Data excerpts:

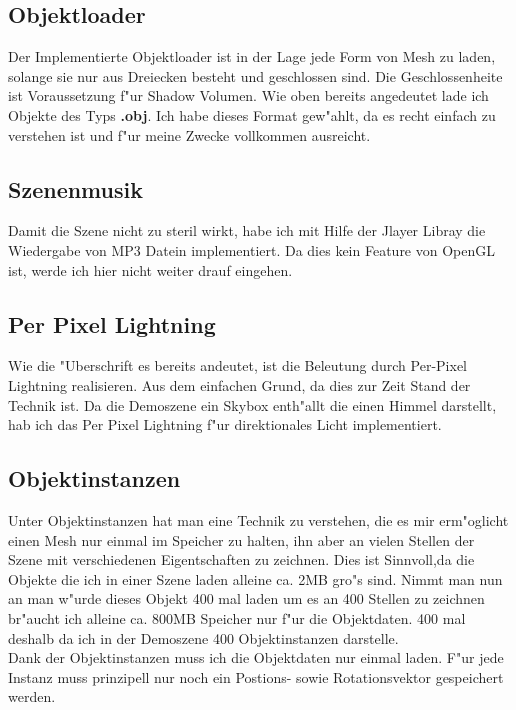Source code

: \documentclass[a4paper,titlepage]{article}
\begin{document}
\subsection{Objektloader}
Der Implementierte Objektloader ist in der Lage jede Form von Mesh zu laden, solange sie nur aus Dreiecken 
besteht und geschlossen sind. Die Geschlossenheite ist Voraussetzung f"ur Shadow Volumen.
Wie oben bereits angedeutet lade ich Objekte des Typs \textbf{.obj}. Ich habe dieses Format gew"ahlt, da es 
recht einfach zu verstehen ist und f"ur meine Zwecke vollkommen ausreicht. 

\subsection{Szenenmusik}
Damit die Szene nicht zu steril wirkt, habe ich mit Hilfe der Jlayer Libray die Wiedergabe von MP3 Datein
implementiert. Da dies kein Feature von OpenGL ist, werde ich hier nicht weiter drauf eingehen. 

\subsection{Per Pixel Lightning}
Wie die "Uberschrift es bereits andeutet, ist die Beleutung durch Per-Pixel Lightning realisieren. 
Aus dem einfachen Grund, da dies zur Zeit Stand der Technik ist. Da die Demoszene ein Skybox
enth"allt die einen Himmel darstellt, hab ich das Per Pixel Lightning f"ur direktionales Licht implementiert.

\subsection{Objektinstanzen}
Unter Objektinstanzen hat man eine Technik zu verstehen, die es mir erm"oglicht einen Mesh nur einmal im 
Speicher zu halten, ihn aber an vielen Stellen der Szene mit verschiedenen Eigentschaften zu zeichnen. Dies 
ist Sinnvoll,da die Objekte die ich in einer Szene laden alleine ca. 2MB gro"s sind. Nimmt man nun an man w"urde 
dieses Objekt 400 mal laden um es an 400 Stellen zu zeichnen br"aucht ich alleine ca. 800MB Speicher nur 
f"ur die Objektdaten. 400 mal deshalb da ich in der Demoszene 400 Objektinstanzen darstelle.\\
Dank der Objektinstanzen muss ich die Objektdaten nur einmal laden. F"ur jede Instanz muss prinzipell nur noch 
ein Postions- sowie Rotationsvektor gespeichert werden.
\end{document}
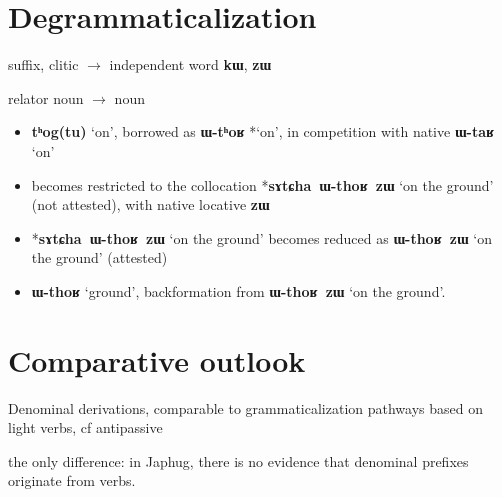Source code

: \documentclass[oldfontcommands,oneside,a4paper,11pt]{article}
\newcommand{\ipa}[1]{\mbox{\phon\textbf{#1}}} %
\begin{document}
 \section{Degrammaticalization}
 
 suffix, clitic $\rightarrow$ independent word
\ipa{kɯ}, \ipa{zɯ}

relator noun $\rightarrow$ noun 



\begin{itemize}
\item \ipa{tʰog(tu)} `on', borrowed as \ipa{ɯ-tʰoʁ} *`on', in competition with native \ipa{ɯ-taʁ} `on'
\item becomes restricted to the collocation *\ipa{sɤtɕha ɯ-thoʁ zɯ} `on the ground' (not attested), with native locative \ipa{zɯ}
\item *\ipa{sɤtɕha ɯ-thoʁ zɯ} `on the ground' becomes reduced as \ipa{ɯ-thoʁ zɯ} `on the ground' (attested)
\item  \ipa{ɯ-thoʁ} `ground', backformation from \ipa{ɯ-thoʁ zɯ} `on the ground'.
\end{itemize}
 
 
    \section{Comparative outlook} 

Denominal derivations, comparable to grammaticalization pathways based on light verbs, cf antipassive \citealt{creissels12antip}

the only difference: in Japhug, there is no evidence that denominal prefixes originate from verbs.





\end{document}
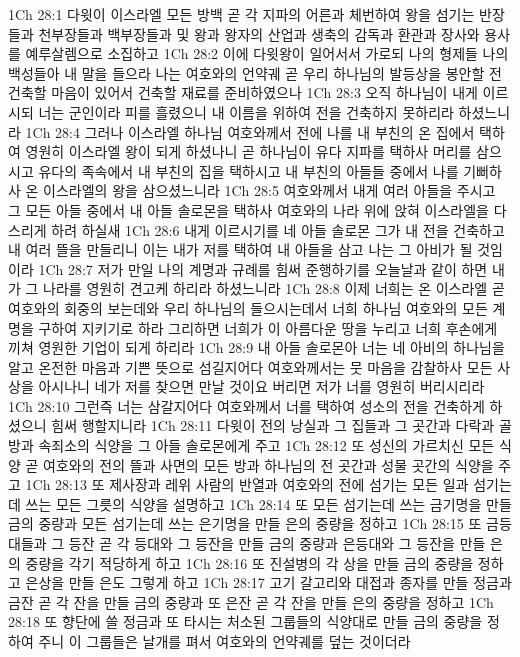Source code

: 1Ch 28:1  다윗이 이스라엘 모든 방백 곧 각 지파의 어른과 체번하여 왕을 섬기는 반장들과 천부장들과 백부장들과 및 왕과 왕자의 산업과 생축의 감독과 환관과 장사와 용사를 예루살렘으로 소집하고
1Ch 28:2  이에 다윗왕이 일어서서 가로되 나의 형제들 나의 백성들아 내 말을 들으라 나는 여호와의 언약궤 곧 우리 하나님의 발등상을 봉안할 전 건축할 마음이 있어서 건축할 재료를 준비하였으나
1Ch 28:3  오직 하나님이 내게 이르시되 너는 군인이라 피를 흘렸으니 내 이름을 위하여 전을 건축하지 못하리라 하셨느니라
1Ch 28:4  그러나 이스라엘 하나님 여호와께서 전에 나를 내 부친의 온 집에서 택하여 영원히 이스라엘 왕이 되게 하셨나니 곧 하나님이 유다 지파를 택하사 머리를 삼으시고 유다의 족속에서 내 부친의 집을 택하시고 내 부친의 아들들 중에서 나를 기뻐하사 온 이스라엘의 왕을 삼으셨느니라
1Ch 28:5  여호와께서 내게 여러 아들을 주시고 그 모든 아들 중에서 내 아들 솔로몬을 택하사 여호와의 나라 위에 앉혀 이스라엘을 다스리게 하려 하실새
1Ch 28:6  내게 이르시기를 네 아들 솔로몬 그가 내 전을 건축하고 내 여러 뜰을 만들리니 이는 내가 저를 택하여 내 아들을 삼고 나는 그 아비가 될 것임이라
1Ch 28:7  저가 만일 나의 계명과 규례를 힘써 준행하기를 오늘날과 같이 하면 내가 그 나라를 영원히 견고케 하리라 하셨느니라
1Ch 28:8  이제 너희는 온 이스라엘 곧 여호와의 회중의 보는데와 우리 하나님의 들으시는데서 너희 하나님 여호와의 모든 계명을 구하여 지키기로 하라 그리하면 너희가 이 아름다운 땅을 누리고 너희 후손에게 끼쳐 영원한 기업이 되게 하리라
1Ch 28:9  내 아들 솔로몬아 너는 네 아비의 하나님을 알고 온전한 마음과 기쁜 뜻으로 섬길지어다 여호와께서는 뭇 마음을 감찰하사 모든 사상을 아시나니 네가 저를 찾으면 만날 것이요 버리면 저가 너를 영원히 버리시리라
1Ch 28:10  그런즉 너는 삼갈지어다 여호와께서 너를 택하여 성소의 전을 건축하게 하셨으니 힘써 행할지니라
1Ch 28:11  다윗이 전의 낭실과 그 집들과 그 곳간과 다락과 골방과 속죄소의 식양을 그 아들 솔로몬에게 주고
1Ch 28:12  또 성신의 가르치신 모든 식양 곧 여호와의 전의 뜰과 사면의 모든 방과 하나님의 전 곳간과 성물 곳간의 식양을 주고
1Ch 28:13  또 제사장과 레위 사람의 반열과 여호와의 전에 섬기는 모든 일과 섬기는데 쓰는 모든 그릇의 식양을 설명하고
1Ch 28:14  또 모든 섬기는데 쓰는 금기명을 만들 금의 중량과 모든 섬기는데 쓰는 은기명을 만들 은의 중량을 정하고
1Ch 28:15  또 금등대들과 그 등잔 곧 각 등대와 그 등잔을 만들 금의 중량과 은등대와 그 등잔을 만들 은의 중량을 각기 적당하게 하고
1Ch 28:16  또 진설병의 각 상을 만들 금의 중량을 정하고 은상을 만들 은도 그렇게 하고
1Ch 28:17  고기 갈고리와 대접과 종자를 만들 정금과 금잔 곧 각 잔을 만들 금의 중량과 또 은잔 곧 각 잔을 만들 은의 중량을 정하고
1Ch 28:18  또 향단에 쓸 정금과 또 타시는 처소된 그룹들의 식양대로 만들 금의 중량을 정하여 주니 이 그룹들은 날개를 펴서 여호와의 언약궤를 덮는 것이더라
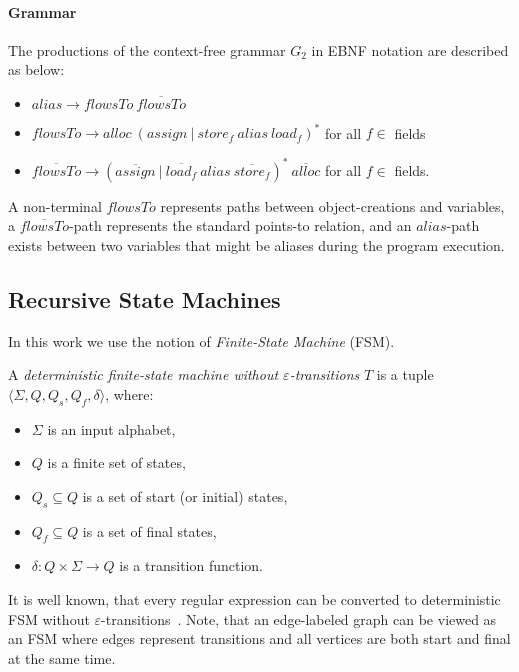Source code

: \paragraph*{Grammar}
The productions of the context-free grammar $G_2$ in EBNF notation are described as below:
\begin{itemize}
\item $alias \rightarrow flowsTo\ \overline{flowsTo}$
\item $flowsTo \rightarrow alloc\ (assign\ |\ store_f\ alias\ load_f)^* $ for all $f \in$ fields
\item $\overline{flowsTo} \rightarrow (\overline{assign}\ |\ \overline{load_f}\ alias\ \overline{store_f})^*\ \overline{alloc}$  for all $f \in$ fields.
\end{itemize}
A non-terminal $flowsTo$ represents paths between object-creations and variables, a $\overline{flowsTo}$-path represents the standard points-to relation, and an $alias$-path exists between two variables that might be aliases during the program execution. 

\subsection{Recursive State Machines}
In this work we use the notion of \textit{Finite-State Machine} (FSM).

\begin{definition}
A \textit{deterministic finite-state machine without $\varepsilon$-transitions} $T$ is a tuple $\langle \Sigma, Q, Q_s, Q_f, \delta \rangle$, where:
\begin{itemize}
    \item $\Sigma$ is an input alphabet,
    \item $Q$ is a finite set of states,
    \item $Q_s \subseteq Q$ is a set of start (or initial) states,
    \item $Q_f \subseteq Q$ is a set of final states,
    \item $\delta: Q \times \Sigma \to Q$ is a transition function.
\end{itemize}
\end{definition}

It is well known, that every regular expression can be converted to deterministic FSM without $\varepsilon$-transitions~\cite{automata:theory:10.5555/1177300}. Note, that an edge-labeled graph can be viewed as an FSM where edges represent transitions and all vertices are both start and final at the same time.

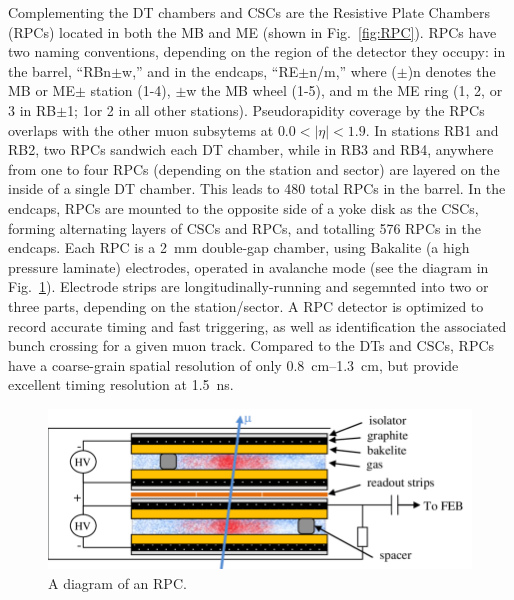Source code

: 
Complementing the DT chambers and CSCs are the Resistive Plate Chambers (RPCs) located in both the MB and ME (shown in Fig.~\ref{fig:RPC}). RPCs have two naming conventions, depending on the region of the detector they occupy: in the barrel, ``RBn$\pm$w,'' and in the endcaps, ``RE$\pm$n/m,'' where ($\pm$)n denotes the MB or ME$\pm$ station (1-4), $\pm$w the MB wheel (1-5), and m the ME ring (1, 2, or 3 in RB$\pm$1; 1or 2 in all other stations). Pseudorapidity coverage by the RPCs overlaps with the other muon subsytems at $0.0 < |\eta| < 1.9$. In stations RB1 and RB2, two RPCs sandwich each DT chamber, while in RB3 and RB4, anywhere from one to four RPCs (depending on the station and sector) are layered on the inside of a single DT chamber. This leads to 480 total RPCs in the barrel. In the endcaps, RPCs are mounted to the opposite side of a yoke disk as the CSCs, forming alternating layers of CSCs and RPCs, and totalling 576 RPCs in the endcaps. Each RPC is a \SI{2}{mm} double-gap chamber, using Bakalite (a high pressure laminate) electrodes, operated in avalanche mode (see the diagram in Fig.~\ref{fig:RPCDiagram}). Electrode strips are longitudinally-running and segemnted into two or three parts, depending on the station/sector. A RPC detector is optimized to record accurate timing and fast triggering, as well as identification the associated bunch crossing for a given muon track. Compared to the DTs and CSCs, RPCs have a coarse-grain spatial resolution of only \SIrange{0.8}{1.3}{cm}, but provide excellent timing resolution at \SI{1.5}{ns}.

\begin{figure}[H]
    \centering
    \includegraphics[width=\textwidth]{Images/CMS/RPCDiagram.png}
    \caption{A diagram of an RPC.}
    \label{fig:RPCDiagram}
\end{figure}


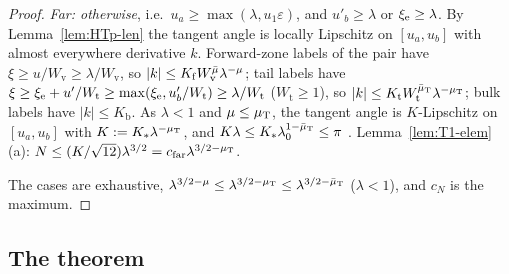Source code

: \begin{proof}
\emph{Far: otherwise}, i.e.\ $u_a\ge\max(\lambda,u_1\varepsilon)$, and $u'_b\ge\lambda$ or $\xi_{\mathrm e}\ge\lambda$. By Lemma~\ref{lem:HTp-len} the
tangent angle is locally Lipschitz on $[u_a,u_b]$ with almost everywhere derivative $k$. Forward-zone labels of the pair have
$\xi\ge u/W_{\mathrm v}\ge\lambda/W_{\mathrm v}$, so $|k|\le K_{\mathrm f}W_{\mathrm v}^{\bar\mu}\lambda^{-\mu}$; tail labels have
$\xi\ge\xi_{\mathrm e}+u'/W_{\mathrm t}\ge\max(\xi_{\mathrm e},u'_b/W_{\mathrm t})\ge\lambda/W_{\mathrm t}$ ($W_{\mathrm t}\ge1$), so
$|k|\le K_{\mathrm t}W_{\mathrm t}^{\bar\mu_{\mathrm T}}\lambda^{-\mu_{\mathrm T}}$; bulk labels have $|k|\le K_{\mathrm b}$. As $\lambda<1$ and $\mu\le\mu_{\mathrm T}$, the tangent
angle is $K$-Lipschitz on $[u_a,u_b]$ with $K:=K_*\lambda^{-\mu_{\mathrm T}}$, and $K\lambda\le K_*\lambda_0^{1-\bar\mu_{\mathrm T}}\le\pi$ .
Lemma~\ref{lem:T1-elem}(a): $N\le(K/\sqrt{12})\lambda^{3/2}=c_{\mathrm{far}}\lambda^{3/2-\mu_{\mathrm T}}$.

The cases are exhaustive, $\lambda^{3/2-\mu}\le\lambda^{3/2-\mu_{\mathrm T}}\le\lambda^{3/2-\bar\mu_{\mathrm T}}$ ($\lambda<1$), and $c_N$ is the maximum.
\end{proof}

\subsection{The theorem}\label{sec:HTp-thm}

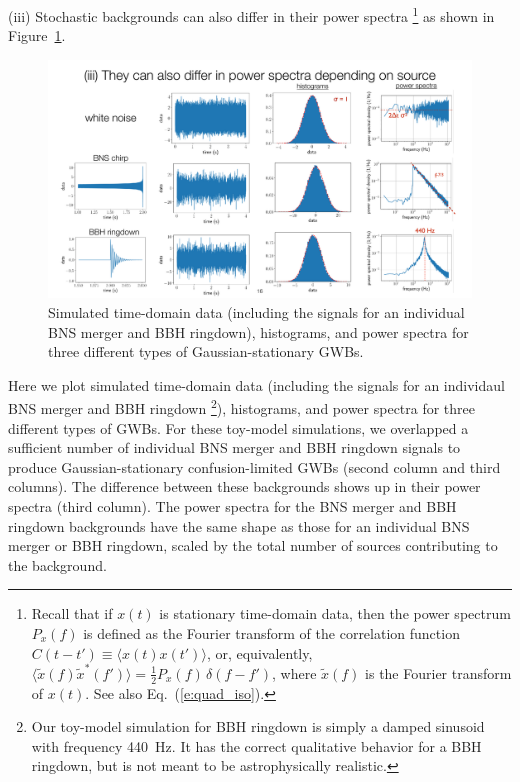 \documentclass[11pt]{article}
\numberwithin{equation}{section}
\begin{document}
(iii) Stochastic backgrounds can also differ in their power 
spectra%
\footnote{Recall that if $x(t)$ is stationary time-domain data, 
then the power spectrum $P_x(f)$ is defined as the Fourier 
transform of the correlation function 
$C(t-t') \equiv \langle x(t)x(t')\rangle$, or,
equivalently, $\langle \tilde x(f)\tilde x^*(f')\rangle =
\frac{1}{2}P_x(f)\,\delta(f-f')$, where $\tilde x(f)$ is the Fourier
transform of $x(t)$.
See also Eq.~(\ref{e:quad_iso}).}
as shown in Figure~\ref{f:different_power_spectra}.
%
\begin{figure}[htbp!]
\begin{center}
\includegraphics[width=\textwidth]{Figures/different_power_spectra}
\caption{Simulated time-domain data (including the signals for an
individual BNS merger and BBH ringdown), histograms, and power spectra
for three different types of Gaussian-stationary GWBs.}
\label{f:different_power_spectra}
\end{center}
\end{figure}
%
Here we plot simulated time-domain data (including the signals for an
individaul BNS merger and BBH ringdown%
\footnote{Our toy-model simulation for BBH ringdown is simply a 
damped sinusoid with frequency 440~Hz.
It has the correct qualitative behavior for a BBH ringdown, but 
is not meant to be astrophysically realistic.}), 
histograms, and power spectra
for three different types of GWBs.
For these toy-model simulations, we overlapped a sufficient number of 
individual BNS merger and BBH ringdown signals to produce 
Gaussian-stationary confusion-limited GWBs
(second column and third columns).
The difference between these backgrounds shows up in their power 
spectra (third column).
The power spectra for the BNS merger and BBH ringdown backgrounds 
have the same shape as those for an individual BNS merger or 
BBH ringdown, scaled by the total number of sources contributing 
to the background.
\end{document}

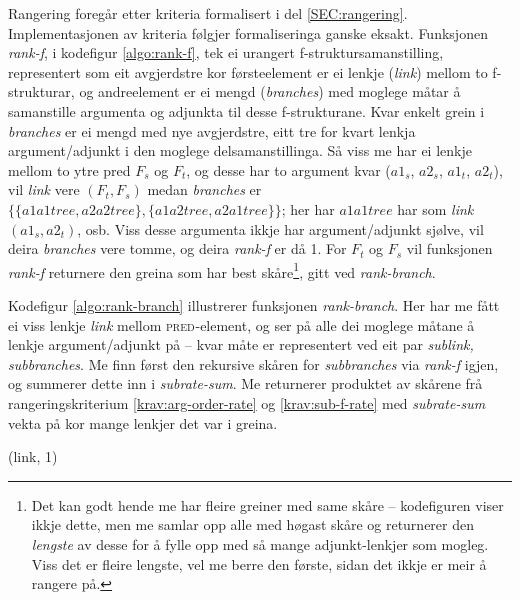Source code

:\documentclass[12pt,a4paper,oneside,draft]{report}
\newcommand{\F}[2]{\textsc{#1}\ensuremath{_{#2}}}
\newcommand{\PRED}{\F{pred}{}}
\begin{document}
 Rangering foregår etter kriteria formalisert i del
 \ref{SEC:rangering}. Implementasjonen av kriteria følgjer
 formaliseringa ganske eksakt. Funksjonen \emph{rank-f}, i kodefigur
 \ref{algo:rank-f}, tek ei urangert f\hyp{}struktursamanstilling,
 representert som eit avgjerdstre kor førsteelement er ei lenkje
 (\emph{link}) mellom to f\hyp{}strukturar, og andreelement er ei mengd
 (\emph{branches}) med moglege måtar å samanstille argumenta og adjunkta
 til desse f\hyp{}strukturane. Kvar enkelt grein i \emph{branches} er ei mengd
 med nye avgjerdstre, eitt tre for kvart lenkja argument/adjunkt i den
 moglege delsamanstillinga. Så viss me har ei lenkje mellom to ytre
 pred $F_s$ og $F_t$, og desse har to argument kvar ($a1_s$, $a2_s$,
 $a1_t$, $a2_t$), vil \emph{link} vere $(F_t,F_s)$ medan \emph{branches} er $\{
 \{ a1a1tree, a2a2tree \}, \{ a1a2tree, a2a1tree \} \}$; her har
 $a1a1tree$ har som \emph{link} $(a1_s, a2_t)$, osb. Viss desse argumenta
 ikkje har argument/adjunkt sjølve, vil deira \emph{branches} vere tomme,
 og deira \emph{rank-f} er då 1. For $F_t$ og $F_s$ vil funksjonen \emph{rank-f}
 returnere den greina som har best skåre\footnote{Det kan godt hende me har fleire greiner med same skåre --
        kodefiguren viser ikkje dette, men me samlar opp alle med
        høgast skåre og returnerer den \emph{lengste} av desse for å fylle
        opp med så mange adjunkt-lenkjer som mogleg. Viss det er
        fleire lengste, vel me berre den første, sidan det ikkje er
        meir å rangere på. }, gitt ved
 \emph{rank-branch}.

 Kodefigur \ref{algo:rank-branch} illustrerer funksjonen
 \emph{rank-branch}. Her har me fått ei viss lenkje \emph{link} mellom
 \PRED{}-element, og ser på alle dei moglege måtane å lenkje
 argument/adjunkt på -- kvar måte er representert ved eit par
 \emph{sublink, subbranches}. Me finn først den rekursive skåren for
 \emph{subbranches} via \emph{rank-f} igjen, og summerer dette inn i
 \emph{subrate-sum}. Me returnerer produktet av skårene frå
 rangeringskriterium \ref{krav:arg-order-rate} og
 \ref{krav:sub-f-rate} med \emph{subrate-sum} vekta på kor mange lenkjer
 det var i greina.

     \begin{algorithm}[htbp]
      \caption{rank-f(seen, link, branches)}
      \label{algo:rank-f}

       {\Return (link, 1)}
      \end{algorithm}
\end{document}
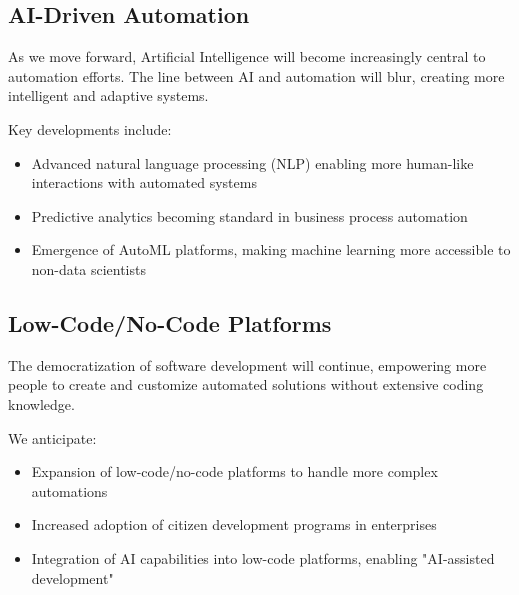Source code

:\subsection{AI-Driven Automation}

As we move forward, Artificial Intelligence will become increasingly central to automation efforts. The line between AI and automation will blur, creating more intelligent and adaptive systems.

Key developments include:

\begin{itemize}
    \item Advanced natural language processing (NLP) enabling more human-like interactions with automated systems
    \item Predictive analytics becoming standard in business process automation
    \item Emergence of AutoML platforms, making machine learning more accessible to non-data scientists
\end{itemize}

\subsection{Low-Code/No-Code Platforms}

The democratization of software development will continue, empowering more people to create and customize automated solutions without extensive coding knowledge.

We anticipate:

\begin{itemize}
    \item Expansion of low-code/no-code platforms to handle more complex automations
    \item Increased adoption of citizen development programs in enterprises
    \item Integration of AI capabilities into low-code platforms, enabling "AI-assisted development"
\end{itemize}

* _WHAT THIS TASK INVOLVES_
From the entries above, copy exactly the lines starting at the one with "ist Sinnvoll,da die" and stopping at the one with "그 아비가 될 것임이라", keeping both ends. Drop the pictures.

* _EXPECTED ANSWER_
ist Sinnvoll,da die Objekte die ich in einer Szene laden alleine ca. 2MB gro"s sind. Nimmt man nun an man w"urde 
dieses Objekt 400 mal laden um es an 400 Stellen zu zeichnen br"aucht ich alleine ca. 800MB Speicher nur 
f"ur die Objektdaten. 400 mal deshalb da ich in der Demoszene 400 Objektinstanzen darstelle.\\
Dank der Objektinstanzen muss ich die Objektdaten nur einmal laden. F"ur jede Instanz muss prinzipell nur noch 
ein Postions- sowie Rotationsvektor gespeichert werden.
\end{document}
Source code

: \documentclass[oldfontcommands,oneside,a4paper,11pt]{article}
\newcommand{\ipa}[1]{\mbox{\phon\textbf{#1}}} %
\begin{document}
 \section{Degrammaticalization}
 
 suffix, clitic $\rightarrow$ independent word
\ipa{kɯ}, \ipa{zɯ}

relator noun $\rightarrow$ noun 



\begin{itemize}
\item \ipa{tʰog(tu)} `on', borrowed as \ipa{ɯ-tʰoʁ} *`on', in competition with native \ipa{ɯ-taʁ} `on'
\item becomes restricted to the collocation *\ipa{sɤtɕha ɯ-thoʁ zɯ} `on the ground' (not attested), with native locative \ipa{zɯ}
\item *\ipa{sɤtɕha ɯ-thoʁ zɯ} `on the ground' becomes reduced as \ipa{ɯ-thoʁ zɯ} `on the ground' (attested)
\item  \ipa{ɯ-thoʁ} `ground', backformation from \ipa{ɯ-thoʁ zɯ} `on the ground'.
\end{itemize}
 
 
    \section{Comparative outlook} 

Denominal derivations, comparable to grammaticalization pathways based on light verbs, cf antipassive \citealt{creissels12antip}

the only difference: in Japhug, there is no evidence that denominal prefixes originate from verbs.





\end{document}
Source code

: 1Ch 28:1  다윗이 이스라엘 모든 방백 곧 각 지파의 어른과 체번하여 왕을 섬기는 반장들과 천부장들과 백부장들과 및 왕과 왕자의 산업과 생축의 감독과 환관과 장사와 용사를 예루살렘으로 소집하고
1Ch 28:2  이에 다윗왕이 일어서서 가로되 나의 형제들 나의 백성들아 내 말을 들으라 나는 여호와의 언약궤 곧 우리 하나님의 발등상을 봉안할 전 건축할 마음이 있어서 건축할 재료를 준비하였으나
1Ch 28:3  오직 하나님이 내게 이르시되 너는 군인이라 피를 흘렸으니 내 이름을 위하여 전을 건축하지 못하리라 하셨느니라
1Ch 28:4  그러나 이스라엘 하나님 여호와께서 전에 나를 내 부친의 온 집에서 택하여 영원히 이스라엘 왕이 되게 하셨나니 곧 하나님이 유다 지파를 택하사 머리를 삼으시고 유다의 족속에서 내 부친의 집을 택하시고 내 부친의 아들들 중에서 나를 기뻐하사 온 이스라엘의 왕을 삼으셨느니라
1Ch 28:5  여호와께서 내게 여러 아들을 주시고 그 모든 아들 중에서 내 아들 솔로몬을 택하사 여호와의 나라 위에 앉혀 이스라엘을 다스리게 하려 하실새
1Ch 28:6  내게 이르시기를 네 아들 솔로몬 그가 내 전을 건축하고 내 여러 뜰을 만들리니 이는 내가 저를 택하여 내 아들을 삼고 나는 그 아비가 될 것임이라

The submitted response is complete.